--- Task ---
Repeat exactly the line that includes "[MIT](https://opensource.org/license/mit)" and all lines after it, ending with the last line of the listing below.

--- Source material ---

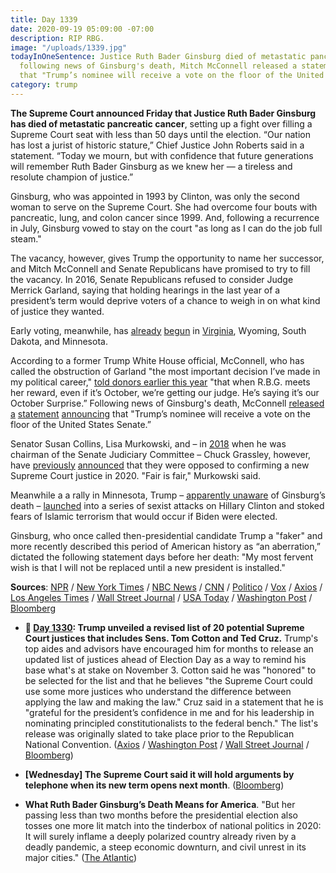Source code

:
 ```yaml
---
title: Day 1339
date: 2020-09-19 05:09:00 -07:00
description: RIP RBG.
image: "/uploads/1339.jpg"
todayInOneSentence: Justice Ruth Bader Ginsburg died of metastatic pancreatic cancer;
  following news of Ginsburg's death, Mitch McConnell released a statement announcing
  that "Trump’s nominee will receive a vote on the floor of the United States Senate."
category: trump
---
```


**The Supreme Court announced Friday that Justice Ruth Bader Ginsburg has died of metastatic pancreatic cancer**, setting up a fight over filling a Supreme Court seat with less than 50 days until the election. “Our nation has lost a jurist of historic stature,” Chief Justice John Roberts said in a statement. “Today we mourn, but with confidence that future generations will remember Ruth Bader Ginsburg as we knew her — a tireless and resolute champion of justice.”

Ginsburg, who was appointed in 1993 by Clinton, was only the second woman to serve on the Supreme Court. She had overcome four bouts with pancreatic, lung, and colon cancer since 1999. And, following a recurrence in July, Ginsburg vowed to stay on the court "as long as I can do the job full steam."

The vacancy, however, gives Trump the opportunity to name her successor, and Mitch McConnell and Senate Republicans have promised to try to fill the vacancy. In 2016, Senate Republicans refused to consider Judge Merrick Garland, saying that holding hearings in the last year of a president’s term would deprive voters of a chance to weigh in on what kind of justice they wanted.

Early voting, meanwhile, has [already](https://www.nytimes.com/live/2020/09/18/us/trump-vs-biden#voters-in-virginia-minnesota-south-dakota-and-wyoming-have-started-casting-ballots) [begun](https://thehill.com/homenews/campaign/517063-early-voting-begins-in-minnesota-other-states-ahead-of-november-election) in [Virginia](https://wtop.com/local-politics-elections-news/2020/09/1st-day-of-early-voting-in-virginia-draws-massive-crowds/), Wyoming, South Dakota, and Minnesota.

According to a former Trump White House official, McConnell, who has called the obstruction of Garland "the most important decision I’ve made in my political career," [told donors earlier this year](https://www.newyorker.com/magazine/2020/04/20/how-mitch-mcconnell-became-trumps-enabler-in-chief) "that when R.B.G. meets her reward, even if it’s October, we’re getting our judge. He’s saying it’s our October Surprise.” Following news of Ginsburg's death, McConnell [released](https://www.cnn.com/us/live-news/ruth-bader-ginsburg-death-live-updates/h_9e6aca4e5bbcfe34faeee3c3efbca90c) [a](https://www.politico.com/news/2020/09/18/mcconnell-vows-senate-will-hold-vote-on-ginsburgs-replacement-418021) [statement](https://www.cnbc.com/2020/09/18/trump-nominee-to-replace-ruth-bader-ginsburg-on-supreme-court-will-get-senate-vote-mcconnell-says.html) [announcing](https://twitter.com/senatemajldr/status/1307121192516628480) that "Trump’s nominee will receive a vote on the floor of the United States Senate.”

Senator Susan Collins, Lisa Murkowski, and – in [2018](https://thehill.com/business-a-lobbying/410686-grassley-says-judiciary-panel-wouldnt-consider-supreme-court-nominee-in) when he was chairman of the Senate Judiciary Committee – Chuck Grassley, however, have [previously](https://twitter.com/kyledcheney/status/1307113546136784897) [announced](https://www.theguardian.com/us-news/live/2020/sep/18/donald-trump-joe-biden-minnesota-us-election-coronavirus-covid-live-updates?page=with:block-5f6553148f083ee3ac1f250d#block-5f6553148f083ee3ac1f250d) that they were opposed to confirming a new Supreme Court justice in 2020. "Fair is fair," Murkowski said.

Meanwhile a a rally in Minnesota, Trump – [apparently unaware](https://www.nytimes.com/2020/09/18/us/politics/joe-biden-trump-minnesota.html) of Ginsburg’s death – [launched](https://www.nytimes.com/live/2020/09/18/us/trump-vs-biden?action=click&module=Spotlight&pgtype=Homepage#in-minnesota-trump-launches-into-sexist-attacks-unaware-of-justice-ruth-bader-ginsburgs-death) into a series of sexist attacks on Hillary Clinton and stoked fears of Islamic terrorism that would occur if Biden were elected.

Ginsburg, who once called then-presidential candidate Trump a "faker" and more recently described this period of American history as “an aberration,” dictated the following statement days before her death: "My most fervent wish is that I will not be replaced until a new president is installed."

**Sources**: [NPR](https://www.npr.org/2020/09/18/100306972/justice-ruth-bader-ginsburg-champion-of-gender-equality-dies-at-87) / [New York Times](https://www.nytimes.com/2020/09/18/us/ruth-bader-ginsburg-dead.html) / [NBC News](https://www.nbcnews.com/politics/supreme-court/supreme-court-justice-ruth-bader-ginsburg-dies-87-n670701) / [CNN](https://www.cnn.com/2020/09/18/politics/ruth-bader-ginsburg-dead/index.html) / [Politico](https://www.politico.com/news/2020/09/18/justice-ruth-bader-ginsburg-034990) / [Vox](https://www.vox.com/2020/9/18/20917757/justice-ginsburg-ruth-bader-ginsburg-dies) / [Axios](https://www.axios.com/ruth-bader-ginsburg-dies-supreme-court-justice-4bce29c0-794b-4c81-bef6-55f47d629c8d.html) / [Los Angeles Times](https://www.latimes.com/obituaries/story/2020-09-18/ruth-bader-ginsburg-supreme-court-rbg-dead) / [Wall Street Journal](https://www.wsj.com/articles/ruth-bader-ginsburg-dies-11600472623) / [USA Today](https://www.usatoday.com/story/news/politics/2020/09/18/justice-ruth-bader-ginsburg-dies-setting-up-possible-nomination-fight/5462916002/) / [Washington Post](https://www.washingtonpost.com/news/politics/wp/2020/09/18/ruth-bader-ginsburg-dies-at-87-the-supreme-court-justice-was-a-legal-pioneer-for-gender-equality/) / [Bloomberg](https://www.bloomberg.com/news/articles/2020-09-18/justice-ginsburg-has-died-u-s-supreme-court-says-kf8vp52t?sref=MIBMEEoj)

* **📌 [Day 1330](https://whatthefuckjusthappenedtoday.com/2020/09/10/day-1330/): Trump unveiled a revised list of 20 potential Supreme Court justices that includes Sens. Tom Cotton and Ted Cruz.** Trump's top aides and advisors have encouraged him for months to release an updated list of justices ahead of Election Day as a way to remind his base what's at stake on November 3. Cotton said he was "honored" to be selected for the list and that he believes "the Supreme Court could use some more justices who understand the difference between applying the law and making the law." Cruz said in a statement that he is "grateful for the president’s confidence in me and for his leadership in nominating principled constitutionalists to the federal bench." The list's release was originally slated to take place prior to the Republican National Convention. ([Axios](https://www.axios.com/trump-supreme-court-list-90b32844-534d-43e2-9b3a-7cdf8ee65e37.html) / [Washington Post](https://www.washingtonpost.com/politics/2020/09/10/daily-202-unlike-2016-trumps-supreme-court-shortlist-could-galvanize-left-more-than-right/) / [Wall Street Journal](https://www.wsj.com/articles/trump-releases-list-of-potential-supreme-court-nominees-11599682752) / [Bloomberg](https://www.bloomberg.com/news/articles/2020-09-09/trump-says-he-ll-release-fresh-list-of-future-high-court-picks?srnd=premium&sref=MIBMEEoj))

* **\[Wednesday\] The Supreme Court said it will hold arguments by telephone when its new term opens next month**. ([Bloomberg](https://www.bloomberg.com/news/articles/2020-09-16/supreme-court-will-hold-arguments-by-phone-to-start-new-term?srnd=premium&sref=MIBMEEoj))

* **What Ruth Bader Ginsburg’s Death Means for America**. "But her passing less than two months before the presidential election also tosses one more lit match into the tinderbox of national politics in 2020: It will surely inflame a deeply polarized country already riven by a deadly pandemic, a steep economic downturn, and civil unrest in its major cities." ([The Atlantic](https://www.theatlantic.com/politics/archive/2020/09/ruth-bader-ginsburg-dies/616132/))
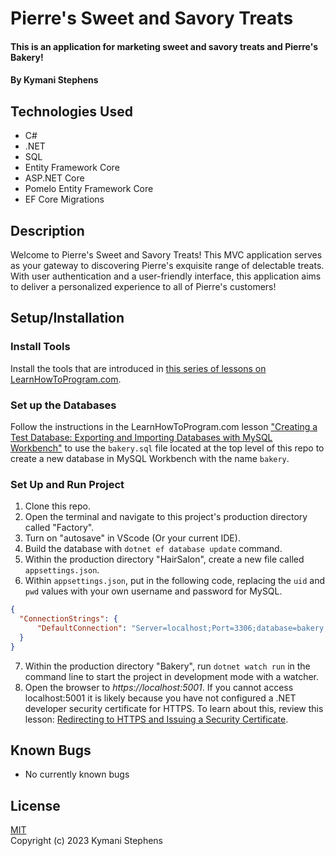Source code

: # Pierre's Sweet and Savory Treats

#### This is an application for marketing sweet and savory treats and Pierre's Bakery!

#### By Kymani Stephens

## Technologies Used

* C#
* .NET
* SQL
* Entity Framework Core
* ASP.NET Core
* Pomelo Entity Framework Core
* EF Core Migrations


## Description

Welcome to Pierre's Sweet and Savory Treats! This MVC application serves as your gateway to discovering Pierre's exquisite range of delectable treats. With user authentication and a user-friendly interface, this application aims to deliver a personalized experience to all of Pierre's customers!

## Setup/Installation

### Install Tools

Install the tools that are introduced in [this series of lessons on LearnHowToProgram.com](https://www.learnhowtoprogram.com/c-and-net/getting-started-with-c).

### Set up the Databases

Follow the instructions in the LearnHowToProgram.com lesson ["Creating a Test Database: Exporting and Importing Databases with MySQL Workbench"](https://www.learnhowtoprogram.com/c-and-net/database-basics/creating-a-test-database-exporting-and-importing-databases-with-mysql-workbench) to use the `bakery.sql` file located at the top level of this repo to create a new database in MySQL Workbench with the name `bakery`. 

### Set Up and Run Project

1. Clone this repo.
2. Open the terminal and navigate to this project's production directory called "Factory".
3. Turn on "autosave" in VScode (Or your current IDE).
4. Build the database with `dotnet ef database update` command.
5. Within the production directory "HairSalon", create a new file called `appsettings.json`.
6. Within `appsettings.json`, put in the following code, replacing the `uid` and `pwd` values with your own username and password for MySQL.

```json
{
  "ConnectionStrings": {
      "DefaultConnection": "Server=localhost;Port=3306;database=bakery;uid=[YOUR-USERNAME];pwd=[YOUR-PASSWORD];"
  }
}
```

7. Within the production directory "Bakery", run `dotnet watch run` in the command line to start the project in development mode with a watcher.
8. Open the browser to _https://localhost:5001_. If you cannot access localhost:5001 it is likely because you have not configured a .NET developer security certificate for HTTPS. To learn about this, review this lesson: [Redirecting to HTTPS and Issuing a Security Certificate](https://www.learnhowtoprogram.com/lessons/redirecting-to-https-and-issuing-a-security-certificate).

## Known Bugs

* No currently known bugs

## License
[MIT](https://opensource.org/license/mit) 
<br>
Copyright (c) 2023 Kymani Stephens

--- Final answer ---
[MIT](https://opensource.org/license/mit) 
<br>
Copyright (c) 2023 Kymani Stephens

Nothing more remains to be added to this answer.